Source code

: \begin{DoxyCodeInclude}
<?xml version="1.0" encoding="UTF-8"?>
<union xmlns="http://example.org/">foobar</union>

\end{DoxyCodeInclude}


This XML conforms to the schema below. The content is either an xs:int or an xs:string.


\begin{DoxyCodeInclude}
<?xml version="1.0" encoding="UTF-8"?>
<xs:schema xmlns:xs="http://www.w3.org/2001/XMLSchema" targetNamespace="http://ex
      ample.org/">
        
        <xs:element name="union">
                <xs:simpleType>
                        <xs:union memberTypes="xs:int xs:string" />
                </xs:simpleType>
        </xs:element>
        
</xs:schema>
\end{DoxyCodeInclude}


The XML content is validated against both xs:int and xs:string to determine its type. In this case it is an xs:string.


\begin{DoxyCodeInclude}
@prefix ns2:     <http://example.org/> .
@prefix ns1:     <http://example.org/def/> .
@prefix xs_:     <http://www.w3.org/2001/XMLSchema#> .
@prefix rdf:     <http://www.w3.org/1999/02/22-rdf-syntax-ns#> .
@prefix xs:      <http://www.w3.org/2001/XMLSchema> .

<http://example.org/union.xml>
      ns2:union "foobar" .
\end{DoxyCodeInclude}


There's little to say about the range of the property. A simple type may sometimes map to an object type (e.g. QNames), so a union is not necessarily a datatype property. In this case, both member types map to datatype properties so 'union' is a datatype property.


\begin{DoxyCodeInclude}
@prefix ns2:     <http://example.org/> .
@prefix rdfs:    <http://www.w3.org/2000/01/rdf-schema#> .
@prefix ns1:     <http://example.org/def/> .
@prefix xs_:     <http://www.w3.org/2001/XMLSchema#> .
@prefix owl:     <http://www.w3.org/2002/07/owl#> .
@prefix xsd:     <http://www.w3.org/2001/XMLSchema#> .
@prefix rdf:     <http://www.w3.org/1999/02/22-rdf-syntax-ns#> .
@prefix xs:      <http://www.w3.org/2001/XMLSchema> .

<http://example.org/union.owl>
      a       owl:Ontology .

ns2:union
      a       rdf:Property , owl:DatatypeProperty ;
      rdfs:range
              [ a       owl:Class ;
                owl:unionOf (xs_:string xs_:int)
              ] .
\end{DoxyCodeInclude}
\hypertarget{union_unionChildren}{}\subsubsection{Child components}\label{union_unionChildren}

•••

Task prompt –
Please return the whole listing, line for line, exactly.

Output for this task –
Source code

: \begin{DoxyCodeInclude}
<?xml version="1.0" encoding="UTF-8"?>
<union xmlns="http://example.org/">foobar</union>

\end{DoxyCodeInclude}


This XML conforms to the schema below. The content is either an xs:int or an xs:string.


\begin{DoxyCodeInclude}
<?xml version="1.0" encoding="UTF-8"?>
<xs:schema xmlns:xs="http://www.w3.org/2001/XMLSchema" targetNamespace="http://ex
      ample.org/">
        
        <xs:element name="union">
                <xs:simpleType>
                        <xs:union memberTypes="xs:int xs:string" />
                </xs:simpleType>
        </xs:element>
        
</xs:schema>
\end{DoxyCodeInclude}


The XML content is validated against both xs:int and xs:string to determine its type. In this case it is an xs:string.


\begin{DoxyCodeInclude}
@prefix ns2:     <http://example.org/> .
@prefix ns1:     <http://example.org/def/> .
@prefix xs_:     <http://www.w3.org/2001/XMLSchema#> .
@prefix rdf:     <http://www.w3.org/1999/02/22-rdf-syntax-ns#> .
@prefix xs:      <http://www.w3.org/2001/XMLSchema> .

<http://example.org/union.xml>
      ns2:union "foobar" .
\end{DoxyCodeInclude}


There's little to say about the range of the property. A simple type may sometimes map to an object type (e.g. QNames), so a union is not necessarily a datatype property. In this case, both member types map to datatype properties so 'union' is a datatype property.


\begin{DoxyCodeInclude}
@prefix ns2:     <http://example.org/> .
@prefix rdfs:    <http://www.w3.org/2000/01/rdf-schema#> .
@prefix ns1:     <http://example.org/def/> .
@prefix xs_:     <http://www.w3.org/2001/XMLSchema#> .
@prefix owl:     <http://www.w3.org/2002/07/owl#> .
@prefix xsd:     <http://www.w3.org/2001/XMLSchema#> .
@prefix rdf:     <http://www.w3.org/1999/02/22-rdf-syntax-ns#> .
@prefix xs:      <http://www.w3.org/2001/XMLSchema> .

<http://example.org/union.owl>
      a       owl:Ontology .

ns2:union
      a       rdf:Property , owl:DatatypeProperty ;
      rdfs:range
              [ a       owl:Class ;
                owl:unionOf (xs_:string xs_:int)
              ] .
\end{DoxyCodeInclude}
\hypertarget{union_unionChildren}{}\subsubsection{Child components}\label{union_unionChildren}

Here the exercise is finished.